En este sentido las ideas que a continuación se presentan sobre el sentido del activismo por el Conocimiento Libre es un texto construido en el seno de una investigación de carácter militante en el que un grupo relevante de seis (6) activistas que apoyan y aportan a la idea del Conocimiento Libre, se dieron el permiso de develar las ideas sentipensantes a partir de las cuales resignificar la lógica de la creación del conocimiento y su valoración única producto de los preceptos modernistas, hacia una dinámica que va dirigida a la posibilidad de que el saber resulte más libre y útil a todo el mundo. Esto cobra potencial de sentido en la medida en que educadores y educadoras, reunidos en redes alrededor del Conocimiento Libre, al convertirse en movimiento social y con ello en un grupo social relevante consciente, generan prácticas de resistencia ante el capitalismo cognitivo, para dar cuenta de nuevos procesos de creación y nuevas localidades e identidades tanto de los roles, los lugares y las formas con las cuales se crea, se aprende y se enseña.
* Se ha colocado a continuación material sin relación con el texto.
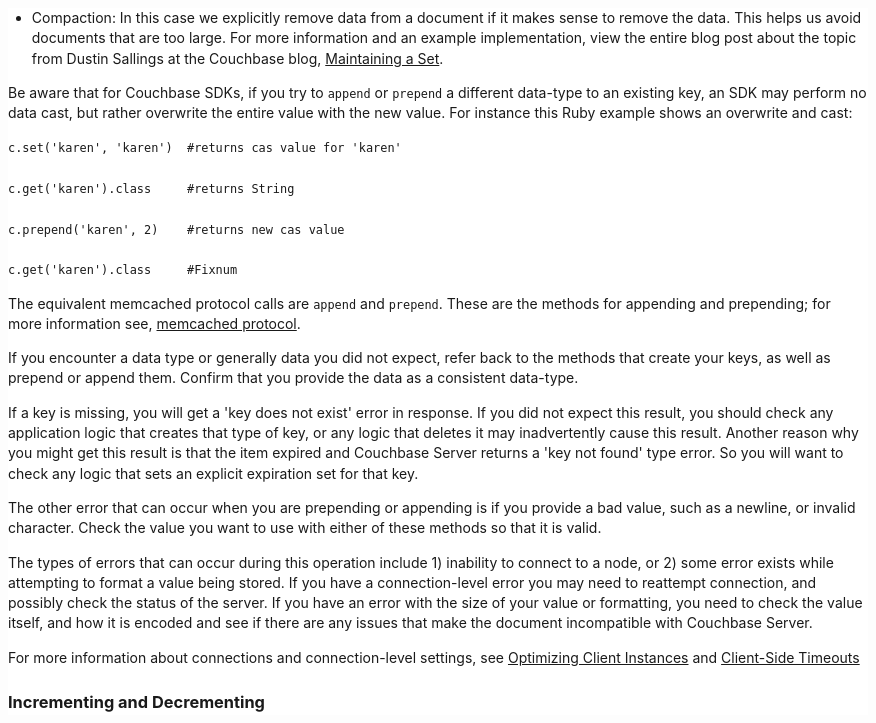  * Compaction: In this case we explicitly remove data from a document if it makes
   sense to remove the data. This helps us avoid documents that are too large. For
   more information and an example implementation, view the entire blog post about
   the topic from Dustin Sallings at the Couchbase blog, [Maintaining a
   Set](http://blog.couchbase.com/maintaining-set-memcached).

Be aware that for Couchbase SDKs, if you try to `append` or `prepend` a
different data-type to an existing key, an SDK may perform no data cast, but
rather overwrite the entire value with the new value. For instance this Ruby
example shows an overwrite and cast:


```
c.set('karen', 'karen')  #returns cas value for 'karen'

c.get('karen').class     #returns String

c.prepend('karen', 2)    #returns new cas value

c.get('karen').class     #Fixnum
```

The equivalent memcached protocol calls are `append` and `prepend`. These are
the methods for appending and prepending; for more information see, [memcached
protocol](https://github.com/memcached/memcached/blob/master/doc/protocol.txt).

If you encounter a data type or generally data you did not expect, refer back to
the methods that create your keys, as well as prepend or append them. Confirm
that you provide the data as a consistent data-type.

If a key is missing, you will get a 'key does not exist' error in response. If
you did not expect this result, you should check any application logic that
creates that type of key, or any logic that deletes it may inadvertently cause
this result. Another reason why you might get this result is that the item
expired and Couchbase Server returns a 'key not found' type error. So you will
want to check any logic that sets an explicit expiration set for that key.

The other error that can occur when you are prepending or appending is if you
provide a bad value, such as a newline, or invalid character. Check the value
you want to use with either of these methods so that it is valid.

The types of errors that can occur during this operation include 1) inability to
connect to a node, or 2) some error exists while attempting to format a value
being stored. If you have a connection-level error you may need to reattempt
connection, and possibly check the status of the server. If you have an error
with the size of your value or formatting, you need to check the value itself,
and how it is encoded and see if there are any issues that make the document
incompatible with Couchbase Server.

For more information about connections and connection-level settings, see
[Optimizing Client Instances](#optimizing-client-instances) and [Client-Side
Timeouts](#about-client-timeouts)

<a id="cb-incr-decr"></a>

### Incrementing and Decrementing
Con base a lo anterior, este trabajo presenta una perspectiva teórica-situada del activismo por el “Conocimiento Libre” producto de una investigación militante más amplia1 fundamentada en la hermenéutica crítica en la que se realizaron prácticas etnográficas colaborativas-performativas como forma de acción tecnopolítica activista. La metodología de análisis de datos se desarrolló según principios de la hermeneutica ontológica politica, a partir de la cual se develaron 6 temáticas objeto de discusión y re-interpretación por activistas coinvestigadores(as), hasta alcanzar comunes políticos en las mismas, temáticas que para objetos de esta ponencia se exponen las referidas al por qué y para qué del activismo a favor del Conocimiento Libre. El proceso de teorización se desarrolló con el método de construcción de narrativas, del que surgió un discurso herético en el que se hilan voces continuas y discontinuas aportadas. El mismo plasma un sentido del Activismo que hace referencia a una conceptualización a partir del accionar de las y los entrevistados a favor de la difusión libre y el acceso abierto de un conocimiento que denuncian como “secuestrado”, pero particularmente porque es un accionar sobre aquello que no está problematizado en materia de creación y socialización del conocimiento. Este accionar se sostiene sobre razones ontológicas, culturales y políticas que trascienden a los aspectos jurídicos y técnicos que caracterizan las iniciativas y discusiones sobre la difusión libre y el acceso abierto al conocimiento.